Tron Lightcycles, in Real Life
Digital_Quartz writes "This is a clever hack, using a laptop and GPS to play the classic Lightcycles game from Tron, using bicycles and a city. The page is a little light on details, but does give the essentials, including screen shots."
But I can not, in stead I'll cry...
Don't you have anything better to do with that laptop?

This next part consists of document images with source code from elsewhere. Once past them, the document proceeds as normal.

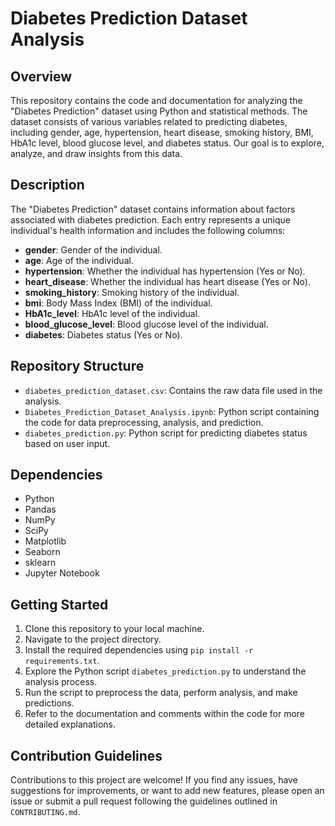 # Diabetes Prediction Dataset Analysis

## Overview
This repository contains the code and documentation for analyzing the "Diabetes Prediction" dataset using Python and statistical methods. The dataset consists of various variables related to predicting diabetes, including gender, age, hypertension, heart disease, smoking history, BMI, HbA1c level, blood glucose level, and diabetes status. Our goal is to explore, analyze, and draw insights from this data.

## Description
The "Diabetes Prediction" dataset contains information about factors associated with diabetes prediction. Each entry represents a unique individual's health information and includes the following columns:

- **gender**: Gender of the individual.
- **age**: Age of the individual.
- **hypertension**: Whether the individual has hypertension (Yes or No).
- **heart_disease**: Whether the individual has heart disease (Yes or No).
- **smoking_history**: Smoking history of the individual.
- **bmi**: Body Mass Index (BMI) of the individual.
- **HbA1c_level**: HbA1c level of the individual.
- **blood_glucose_level**: Blood glucose level of the individual.
- **diabetes**: Diabetes status (Yes or No).

## Repository Structure
- `diabetes_prediction_dataset.csv`: Contains the raw data file used in the analysis.
- `Diabetes_Prediction_Dataset_Analysis.ipynb`: Python script containing the code for data preprocessing, analysis, and prediction.
- `diabetes_prediction.py`: Python script for predicting diabetes status based on user input.

## Dependencies
- Python
- Pandas
- NumPy
- SciPy
- Matplotlib
- Seaborn
- sklearn
- Jupyter Notebook

## Getting Started
1. Clone this repository to your local machine.
2. Navigate to the project directory.
3. Install the required dependencies using `pip install -r requirements.txt`.
4. Explore the Python script `diabetes_prediction.py` to understand the analysis process.
5. Run the script to preprocess the data, perform analysis, and make predictions.
6. Refer to the documentation and comments within the code for more detailed explanations.

## Contribution Guidelines
Contributions to this project are welcome! If you find any issues, have suggestions for improvements, or want to add new features, please open an issue or submit a pull request following the guidelines outlined in `CONTRIBUTING.md`.
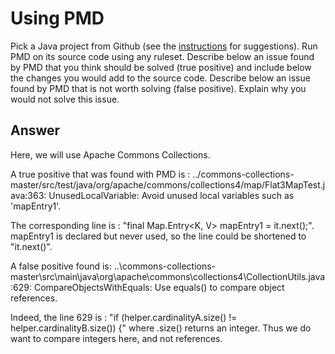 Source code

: # Using PMD

Pick a Java project from Github (see the [instructions](../sujet.md) for suggestions). Run PMD on its source code using any ruleset. Describe below an issue found by PMD that you think should be solved (true positive) and include below the changes you would add to the source code. Describe below an issue found by PMD that is not worth solving (false positive). Explain why you would not solve this issue.

## Answer
Here, we will use Apache Commons Collections.

A true positive that was found with PMD is :
../commons-collections-master/src/test/java/org/apache/commons/collections4/map/Flat3MapTest.java:363:	UnusedLocalVariable:	Avoid unused local variables such as 'mapEntry1'.

The corresponding line is : "final Map.Entry<K, V> mapEntry1 = it.next();".
mapEntry1 is declared but never used, so the line could be shortened to "it.next()".


A false positive found is:
..\commons-collections-master\src\main\java\org\apache\commons\collections4\CollectionUtils.java:629: CompareObjectsWithEquals:       Use equals() to compare object references.

Indeed, the line 629 is : "if (helper.cardinalityA.size() != helper.cardinalityB.size()) {" where .size() returns an integer.
Thus we do want to compare integers here, and not references.
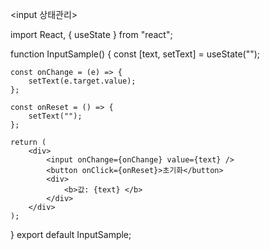 <input 상태관리>

import React, { useState } from "react";

function InputSample() {
const [text, setText] = useState("");

    const onChange = (e) => {
        setText(e.target.value);
    };

    const onReset = () => {
        setText("");
    };

    return (
        <div>
            <input onChange={onChange} value={text} />
            <button onClick={onReset}>초기화</button>
            <div>
                <b>값: {text} </b>
            </div>
        </div>
    );

}
export default InputSample;
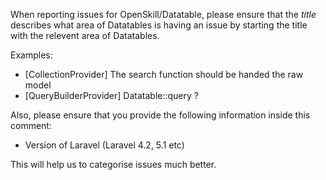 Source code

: When reporting issues for OpenSkill/Datatable, please ensure that the _title_ describes what area of Datatables is having an issue by starting the title with the relevent area of Datatables.

Examples:
* [CollectionProvider] The search function should be handed the raw model
* [QueryBuilderProvider] Datatable::query ?

Also, please ensure that you provide the following information inside this comment:

* Version of Laravel (Laravel 4.2, 5.1 etc)

This will help us to categorise issues much better.
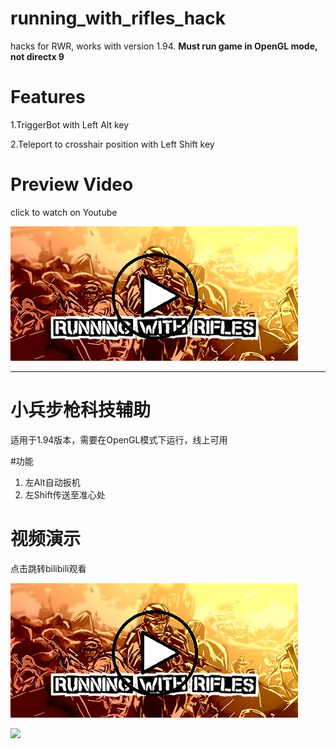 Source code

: # running_with_rifles_hack
 hacks for RWR, works with version 1.94. **Must run game in OpenGL mode, not directx 9**

# Features
1.TriggerBot with Left Alt key

2.Teleport to crosshair position with Left Shift key

# Preview Video
click to watch on Youtube

[![IMAGE ALT TEXT](https://github.com/Liuhaixv/running_with_rifles_hack/blob/main/img/header.jpg)](https://youtu.be/nZA2RA42Hi8)

---

# 小兵步枪科技辅助
适用于1.94版本，需要在OpenGL模式下运行，线上可用

#功能

1. 左Alt自动扳机
2. 左Shift传送至准心处
# 视频演示
点击跳转bilibili观看

[![IMAGE ALT TEXT](https://github.com/Liuhaixv/running_with_rifles_hack/blob/main/img/header.jpg)](https://www.bilibili.com/video/BV15t4y1A7zR/)

![](https://img.shields.io/github/downloads/Liuhaixv/running_with_rifles_hack/total)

Don't you know there are kids starving for laptops in other countries?
Crunch!
No, but I can CRASH when trying to avoid COMPUTER-GENERATED GPS tracking lines.
Moron indeed.
The first system I tried to install windoz on was an old 100MHz Pentium with 32 megs of RAM. This was back in the Fall of 2000. Now, since windoz was supposed to be "tiny" and run on things like watches and hospital equipment, I was expecting it to breathe new life into my old Pentium. WRONG. The hard drive practically ate itself to death every time I launched a new app, and the RAM was almost always at full use. I mean what the Hell. But I gave it another try when Patch A came out. And Patch B, which killed networking entirely. I had given up and didn't want to touch Patch C when 32 came out.
windoz 32 was a lot nicer than G, but it was still a resource hog. RAM allocation was no better and processor usage was actually up. I decided I might as well upgrade the system with a new motherboard and a 500MHz Pentium II, but to my chagrin the five-fold increase in speed (not to mention MMX!) did little to boost the sagging performance. Willing to do anything to clear up this performance black hole, I installed Patch A to 32 the minute it was available. I noticed a slight increase in screen redraws but nothing more.
To this day, even with the new 7 on a 2GHz Pentium 4, the windoz performance mystery boggles my mind. Either windoz doesn't really meet the defintion of a "real-time" OS, or we need to consider changing what "real-time" means. I wouldn't want my insulin drip running windoz in the middle of a surgery. I might die while it's paging in from /swap, and that's just unacceptable.